Which lines of the entries contain the word "during"? Please list them.

==========

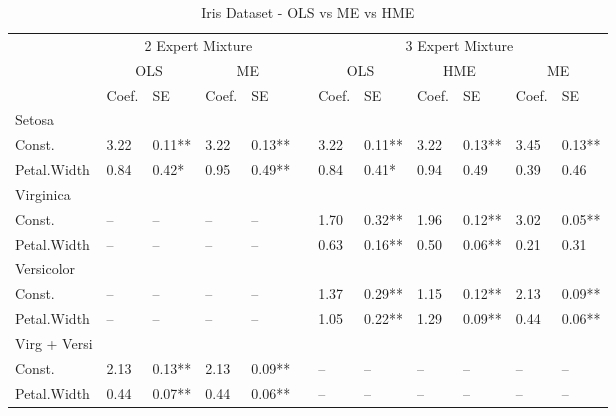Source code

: \documentclass[12pt]{article}
\theoremstyle{definition}
\begin{document}
\begin{landscape}
\begin{table} 
	\caption{Iris Dataset - OLS vs ME vs HME}
	\begin{threeparttable}
		\begin{tabular}[l]{l l l l l l l l l l l l}
  \cmidrule{1-12}

  & \multicolumn{4}{c}{2 Expert Mixture} & & \multicolumn{6}{c}{3 Expert Mixture} \\
  \cmidrule(r){2-5}  \cmidrule(r){7-12}
  & \multicolumn{2}{c}{OLS}  & \multicolumn{2}{c}{ME} & & \multicolumn{2}{c}{OLS}  & \multicolumn{2}{c}{HME}  & \multicolumn{2}{c}{ME} \\
  \cmidrule(r){2-3}  \cmidrule(r){4-5}  \cmidrule(r){7-8}  \cmidrule(r){9-10}  \cmidrule(r){11-12}
  & Coef. & SE & Coef. & SE && Coef. & SE & Coef. & SE & Coef. & SE     \\
  \cmidrule{1-12}
  
  Setosa \\
  \cmidrule(r){1-1}
  Const.             & 3.22 & 0.11** & 3.22 & 0.13** && 3.22  & 0.11** & 3.22 & 0.13** & 3.45 & 0.13**       \\
  Petal.Width        & 0.84 & 0.42*  & 0.95 & 0.49** && 0.84  & 0.41*  & 0.94 & 0.49   & 0.39 & 0.46         \\[0.3cm]
  
  Virginica \\
  \cmidrule(r){1-1}
  Const.             & --   & --     & --   & --     && 1.70  & 0.32** & 1.96 & 0.12** & 3.02 & 0.05**       \\
  Petal.Width        & --   & --     & --   & --     && 0.63  & 0.16** & 0.50 & 0.06** & 0.21 & 0.31         \\[0.3cm]
  
  Versicolor \\
  \cmidrule(r){1-1}
  Const.             & --   & --     & --   & --     && 1.37  & 0.29** & 1.15 & 0.12** & 2.13 & 0.09**       \\
  Petal.Width        & --   & --     & --   & --     && 1.05  & 0.22** & 1.29 & 0.09** & 0.44 & 0.06**       \\[0.3cm]

  Virg + Versi \\
  \cmidrule(r){1-1}
  Const.             & 2.13 & 0.13** & 2.13 & 0.09** && --    & --     & --   & --     & --   & --       \\
  Petal.Width        & 0.44 & 0.07** & 0.44 & 0.06** && --    & --     & --   & --     & --   & --       \\[0.3cm]


\end{tabular}
\end{threeparttable}
\end{table}
\end{landscape}
\end{document}

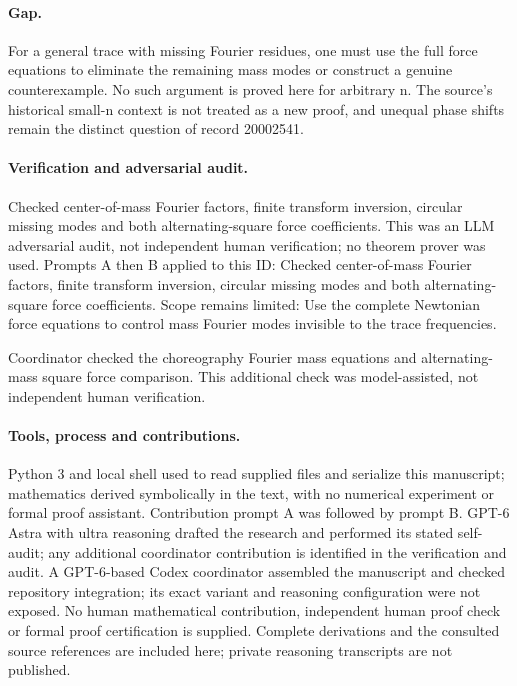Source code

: \documentclass[11pt]{article}
\begin{document}
\paragraph{Gap.}For a general trace with missing Fourier residues, one must use the full force equations to eliminate the remaining mass modes or construct a genuine counterexample. No such argument is proved here for arbitrary n. The source's historical small-n context is not treated as a new proof, and unequal phase shifts remain the distinct question of record 20002541.

\paragraph{Verification and adversarial audit.}
Checked center-of-mass Fourier factors, finite transform inversion, circular missing modes and both alternating-square force coefficients. This was an LLM adversarial audit, not independent human verification; no theorem prover was used. Prompts A then B applied to this ID: Checked center-of-mass Fourier factors, finite transform inversion, circular missing modes and both alternating-square force coefficients. Scope remains limited: Use the complete Newtonian force equations to control mass Fourier modes invisible to the trace frequencies.

Coordinator checked the choreography Fourier mass equations and alternating-mass square force comparison. This additional check was model-assisted, not independent human verification.

\paragraph{Tools, process and contributions.}
Python 3 and local shell used to read supplied files and serialize this manuscript; mathematics derived symbolically in the text, with no numerical experiment or formal proof assistant. Contribution prompt A was followed by prompt B. GPT-6 Astra with ultra reasoning drafted the research and performed its stated self-audit; any additional coordinator contribution is identified in the verification and audit. A GPT-6-based Codex coordinator assembled the manuscript and checked repository integration; its exact variant and reasoning configuration were not exposed. No human mathematical contribution, independent human proof check or formal proof certification is supplied. Complete derivations and the consulted source references are included here; private reasoning transcripts are not published.
\end{document}
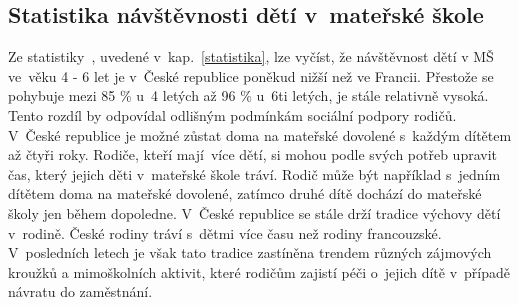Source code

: 			\subsection{Statistika návštěvnosti dětí v mateřské škole}
		
				Ze statistiky~\cite{Eurydice}, uvedené v kap.~\ref{statistika}, lze vyčíst, že návštěvnost dětí v MŠ ve věku 4 - 6 let je v~České republice poněkud nižší než ve Francii. Přestože se pohybuje mezi 85 \% u~4 letých až 96 \% u~6ti letých, je stále relativně vysoká. Tento rozdíl by odpovídal odlišným podmínkám sociální podpory rodičů. V České republice je možné zůstat doma na mateřské dovolené s každým dítětem až čtyři roky. Rodiče, kteří mají více dětí, si mohou podle svých potřeb upravit čas, který jejich děti v mateřské škole tráví. Rodič může být například s~jedním dítětem doma na mateřské dovolené, zatímco druhé dítě dochází do mateřské školy jen během dopoledne. V České republice se stále drží tradice výchovy dětí v rodině. České rodiny tráví s~dětmi více času než rodiny francouzské. V posledních letech je však tato tradice zastíněna trendem různých zájmových kroužků a mimoškolních aktivit, které rodičům zajistí péči o~jejich dítě v~případě návratu do zaměstnání.  


				
	


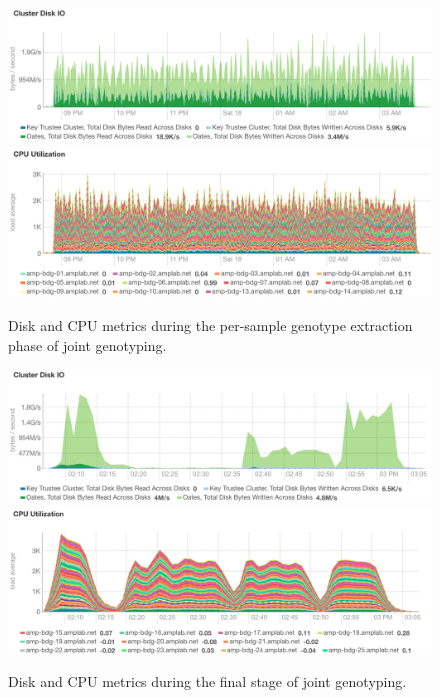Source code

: \documentclass[phd]{ucbthesis}
\begin{document}
\begin{figure}[h]
  \begin{center}
    \includegraphics[width=0.95\linewidth]{graphs/extract-disk.png}
    \includegraphics[width=0.95\linewidth]{graphs/extract-cpu.png}
  \end{center}
  \caption{Disk and CPU metrics during the per-sample genotype extraction phase
    of joint genotyping.}
  \label{fig:extract-joint-genotyping}
\end{figure}

\begin{figure}[h]
  \begin{center}
    \includegraphics[width=0.95\linewidth]{graphs/jg-disk.png}
    \includegraphics[width=0.95\linewidth]{graphs/jg-cpu.png}
  \end{center}
  \caption{Disk and CPU metrics during the final stage of joint genotyping.}
  \label{fig:final-joint-genotyping}
\end{figure}
\end{document}
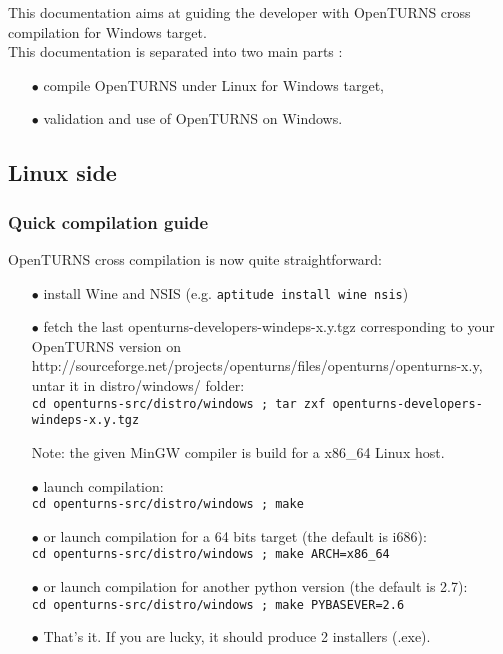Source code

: 
This documentation aims at guiding the developer with OpenTURNS cross compilation for Windows target.\\

This documentation is separated into two main parts :
\begin{itemize}
\item[$\bullet$]  compile OpenTURNS under Linux for Windows target,
\item[$\bullet$]  validation and use of OpenTURNS on Windows.
\end{itemize}

\subsection{Linux side}

\subsubsection{Quick compilation guide}

OpenTURNS cross compilation is now quite straightforward:

\begin{itemize}
\item[$\bullet$] install Wine and NSIS (e.g. \verb|aptitude install wine nsis|)
\item[$\bullet$] fetch the last openturns-developers-windeps-x.y.tgz corresponding to your OpenTURNS version on http://sourceforge.net/projects/openturns/files/openturns/openturns-x.y, untar it in distro/windows/ folder:\\
\verb|cd openturns-src/distro/windows ; tar zxf openturns-developers-windeps-x.y.tgz|

Note: the given MinGW compiler is build for a x86\_64 Linux host.
\item[$\bullet$] launch compilation:\\
\verb|cd openturns-src/distro/windows ; make|

\item[$\bullet$] or launch compilation for a 64 bits target (the default is i686):\\
\verb|cd openturns-src/distro/windows ; make ARCH=x86_64|

\item[$\bullet$] or launch compilation for another python version (the default is 2.7):\\
\verb|cd openturns-src/distro/windows ; make PYBASEVER=2.6|

\item[$\bullet$] That's it. If you are lucky, it should produce 2 installers (.exe).\\
\end{itemize}

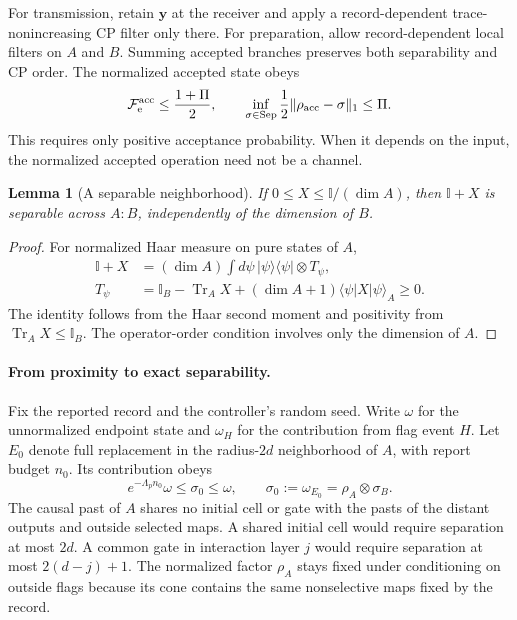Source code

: \documentclass[aps,prl,twocolumn,superscriptaddress,longbibliography,reprint,floatfix]{revtex4-2}
\newcommand{\ket}[1]{\lvert #1\rangle}
\newcommand{\bra}[1]{\langle #1\rvert}
\newcommand{\tr}{\operatorname{Tr}}
\newcommand{\Id}{\mathbb I}
\newcommand{\Fe}{\mathcal F_{\mathrm e}}
\newtheorem{lemma}{Lemma}
\begin{document}
For transmission, retain $\boldsymbol y$ at the receiver and apply a
record-dependent trace-nonincreasing CP filter only there. For
preparation, allow record-dependent local filters on $A$ and $B$.
Summing accepted branches preserves both separability and CP order.
The normalized accepted state obeys
\begin{equation}
 \Fe^{\rm acc}\le\frac{1+\Pi}{2},\qquad
 \inf_{\sigma\in{\rm Sep}}\frac12
       \|\rho_{\rm acc}-\sigma\|_1\le\Pi .
 \label{eq:uniform-herald}
\end{equation}
This requires only positive acceptance probability. When it depends
on the input, the normalized accepted operation need not be a channel.


\begin{lemma}[A separable neighborhood]
\label{lem:one-sided-separable}
If $0\le X\le\Id/(\dim A)$, then
$\Id+X$ is separable across $A:B$, independently of the dimension of $B$.
\end{lemma}
\begin{proof}
For normalized Haar measure on pure states of $A$,
\begin{equation}
 \begin{aligned}
 \Id+X&=(\dim A)\int d\psi\,\ket\psi\bra\psi\otimes T_\psi,\\
 T_\psi&=\Id_B-\tr_A X
              +(\dim A+1)\langle\psi|X|\psi\rangle_A\ge0 .
 \end{aligned}
 \label{eq:strict-ball}
\end{equation}
The identity follows from the Haar second moment and positivity
from $\tr_A X\le\Id_B$. The operator-order condition involves only the dimension of $A$.
\end{proof}

\smallskip
\paragraph*{From proximity to exact separability.}
Fix the reported record and the controller's random seed. Write $\omega$
for the unnormalized endpoint state and $\omega_H$ for the contribution
from flag event $H$. Let $E_0$ denote full replacement in the radius-$2d$
neighborhood of $A$, with report budget $n_0$. Its contribution obeys
\begin{equation}
 e^{-\Lambda_p n_0}\omega\le\sigma_0\le\omega,\qquad
 \sigma_0:=\omega_{E_0}=\rho_A\otimes\sigma_B .
 \label{eq:strict-anchor}
\end{equation}
The causal past of $A$ shares no initial cell or gate with the pasts
of the distant outputs and outside selected maps. A shared initial cell
would require separation at most $2d$. A common gate in interaction layer
$j$ would require separation at most $2(d-j)+1$. The normalized factor
$\rho_A$ stays fixed under conditioning on outside flags because its cone
contains the same nonselective maps fixed by the record.
\end{document}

==========

- Exercise solution:
  \caption{Disk and CPU metrics during the per-sample genotype extraction phase
  \caption{Disk and CPU metrics during the final stage of joint genotyping.}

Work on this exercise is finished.